La question n’aurait elle pas du être : lequel de ces trois hommes a considéré le blessé comme étant son prochain ?

Cette inversion a été beaucoup commentée, pour ma part je pense que Jésus indique par ce moyen le fait que  même un Samaritain peut être cet énigmatique prochain.

Jésus répond par le même coup à la première interpellation du savant,  « maître que dois-je faire pour hériter de la vie éternelle ?»

Il demande en effet par ce questionnement  vers quel prochain dois je aller pour lui faire du bien et Jésus lui dit : si tu commençais par songer à ceux qui font quelque chose pour toi, peut être le problème serait-il plus simple. Le prochain c’est d’abord celui qui vient à toi.

Pour finir Jésus remet les choses à l’endroit, si l’on peut dire, en disant « va et toi aussi fait de même ». Va vers ton prochain affligé.

Mais par ce jeu de l’inversion il nous a interpellé en attirant notre attention sur le fait que le prochain c’est tout homme qui vient vers nous pour nous aider mais aussi celui qui compte sur nous pour l’aider. Bien entendu le premier qui vient vers nous c’est Jésus que l’on peut en effet de ce fait qualifier de prochain.

Je vous ai parlé en introduction du mot valeurs en précisant que le texte sur le bon Samaritain était en plein cœur de ce problème, pourquoi ?

Les deux notables religieux ont passé leur chemin pour conserver la pureté nécessaire à leurs fonctions de sacrificateurs. Ils ont considéré que le service de Dieu primait sur tout autre commandement, en effet les 5 premiers commandements de la Thora concernent la relation à Dieu et priment sur les 5 suivants concernant les relations à l’homme.

Le Samaritain bien que n’étant pas prêtre pouvait craindre de se souiller et devenir impur et ce d’autant plus que très certainement le blessé était un juif. Mais il a placé la valeur « assistance au prochain dans le malheur » avant les devoirs du culte à Yahvé.

Les trois hommes ont un système de pensée religieux identique, les valeurs qu’ils professent sont très voisines,  mais lorsque se présente un conflit de valeurs leur choix diffèrent.

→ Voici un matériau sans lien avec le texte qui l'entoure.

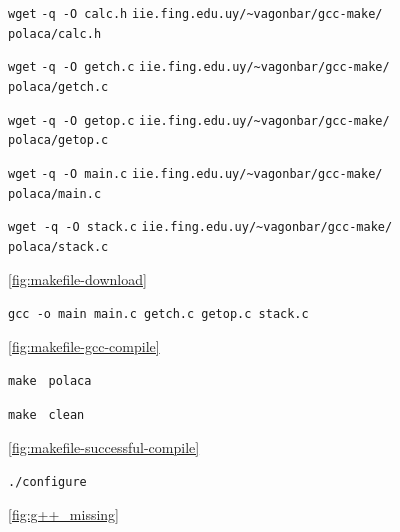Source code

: \documentclass[11pt]{article}
\newcommand{\codetext}[2]{\large\texttt{\textcolor{#1}{#2}}}
\newcommand{\imagecaption}[1]{\vspace{-7pt}\caption*{\char91\ref{fig:#1}\char93}}
\begin{document}
		\begin{figure}[H]
			\centering
			\begin{code-box}
				\codetext{light-blue}{wget} \codetext{orange-desert-vim}{-q -O calc.h} \codetext{light-red}{iie.fing.edu.uy/\textasciitilde{}vagonbar/gcc-make/ polaca/calc.h}
				
				\codetext{light-blue}{wget} \codetext{orange-desert-vim}{-q -O getch.c} \codetext{light-red}{iie.fing.edu.uy/\textasciitilde{}vagonbar/gcc-make/ polaca/getch.c}
				
			  	\codetext{light-blue}{wget} \codetext{orange-desert-vim}{-q -O getop.c} \codetext{light-red}{iie.fing.edu.uy/\textasciitilde{}vagonbar/gcc-make/ polaca/getop.c}
				
				\codetext{light-blue}{wget} \codetext{orange-desert-vim}{-q -O  main.c} \codetext{light-red}{iie.fing.edu.uy/\textasciitilde{}vagonbar/gcc-make/ polaca/main.c}
				
				\codetext{light-blue}{wget }\codetext{orange-desert-vim}{-q -O stack.c} \codetext{light-red}{iie.fing.edu.uy/\textasciitilde{}vagonbar/gcc-make/ polaca/stack.c}
			
			\end{code-box}
			\imagecaption{makefile-download}
		\end{figure}
		
		\begin{figure}[H]
			\centering
			\begin{code-box}
				\codetext{light-blue}{gcc }\codetext{orange-desert-vim}{-o main }\codetext{light-red}{main.c getch.c getop.c stack.c}
			\end{code-box}
			\imagecaption{makefile-gcc-compile}
		\end{figure}
		
		\begin{figure}[H]
			\centering
			\begin{code-box}
				\codetext{light-blue}{make } \codetext{light-red}{polaca}
                
                		\codetext{light-blue}{make } \codetext{light-red}{clean}

			\end{code-box}
			\imagecaption{makefile-successful-compile}
		\end{figure}
		
		\begin{figure}[H]
			\centering
			\begin{code-box}
				\codetext{light-blue}{./configure}

			\end{code-box}
			\imagecaption{g++_missing}
		\end{figure}
		
\end{document}
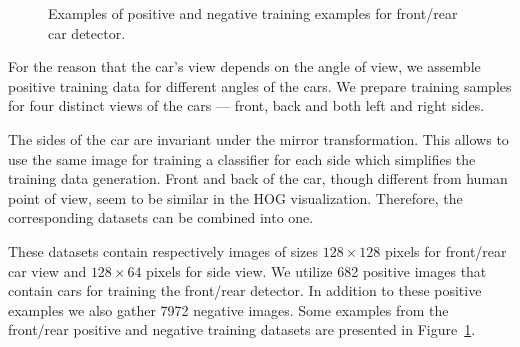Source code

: \begin{figure}[b]
\hspace{2mm}
\hspace{2mm}
\hspace{2mm}
\hspace{2mm}
\caption{Examples of positive and negative training examples for front/rear car detector.}
\label{fig:pos_neg_examples}
\end{figure}

For the reason that the car's view depends on the angle of view, we assemble
positive training data for different angles of the cars. We prepare training
samples for four distinct views of the cars --- front, back and both left and
right sides.

The sides of the car are invariant under the mirror transformation. This
allows to use the same image for training a classifier for each side which
simplifies the training data generation. Front and back of the car, though
different from human point of view, seem to be similar in the HOG
visualization. Therefore, the corresponding datasets can be combined into one.

These datasets contain respectively images of sizes $128 \times 128$ pixels
for front/rear car view and $128 \times 64$ pixels for side view. We utilize
682 positive images that contain cars for training the front/rear detector. In
addition to these positive examples we also gather 7972 negative images. Some
examples from the front/rear positive and negative training datasets are
presented in Figure~\ref{fig:pos_neg_examples}.

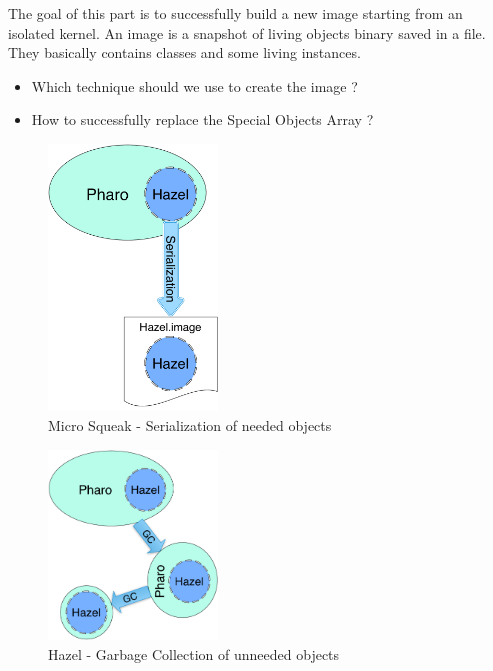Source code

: \goal The goal of this part is to successfully build a new image starting from an isolated kernel. An image is a snapshot of living objects binary saved in a file. They basically contains classes and some living instances.

\problems
\begin{itemize}
	\item Which technique should we use to create the image ?
	\item How to successfully replace the \gls{Special Objects Array} ?
\end{itemize}

\solutions
\begin{figure}[ht]
	\centering\includegraphics[width = 4.5cm]{figures/MSSolution}
	\caption{Micro Squeak - Serialization of needed objects}
	\label{MSSolution}
\end{figure}
\begin{figure}[ht]
	\centering\includegraphics[width = 4.5cm]{figures/HazelSolution}
	\caption{Hazel - Garbage Collection of unneeded objects}
	\label{HazelSolution}
\end{figure}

Jésus ne cesse de proposer une échelle des valeurs surprenante, ainsi par exemple le commandement « tu honoreras ton père et ta mère » est à ses yeux second. puisque Jésus proclame en Math 10-35 « Car je suis venu mettre la division entre l’homme et son père, entre la fille et sa mère, entre la belle fille et sa belle mère et l’homme aura pour ennemi les gens de sa maison ».

Les exemples de ce type pourraient être multipliés, Jésus réagit de façon dérangeante en toutes circonstances.

Il secoue l’ordre établi fondé sur le respect aveugle de la loi reçue par Moïse.

Il y a en Jésus  plus que la loi, et il instille en nous la profonde liberté des enfants de Dieu par rapport à toutes les règles imposées.

C’est ce qu’affirme Paul dans la lettre aux Galates 3-23 à 27

« Avant que la foi vienne, nous étions gardés sous la loi, enfermés en vue de la foi qui allait être révélée. Ainsi la loi a été notre surveillant jusqu’à Christ, pour que nous soyons justifiés en vue de la foi. La foi étant venue nous ne sommes plus soumis à un surveillant. Car vous êtes tous par la foi fils de Dieu en Jésus Christ » 

Toutes les sociétés ont un corpus de règles, constituant leur loi, fondées sur des valeurs très voisines voire identiques, et pourtant elles sont en réalité  souvent  très éloignées dans leurs pratiques.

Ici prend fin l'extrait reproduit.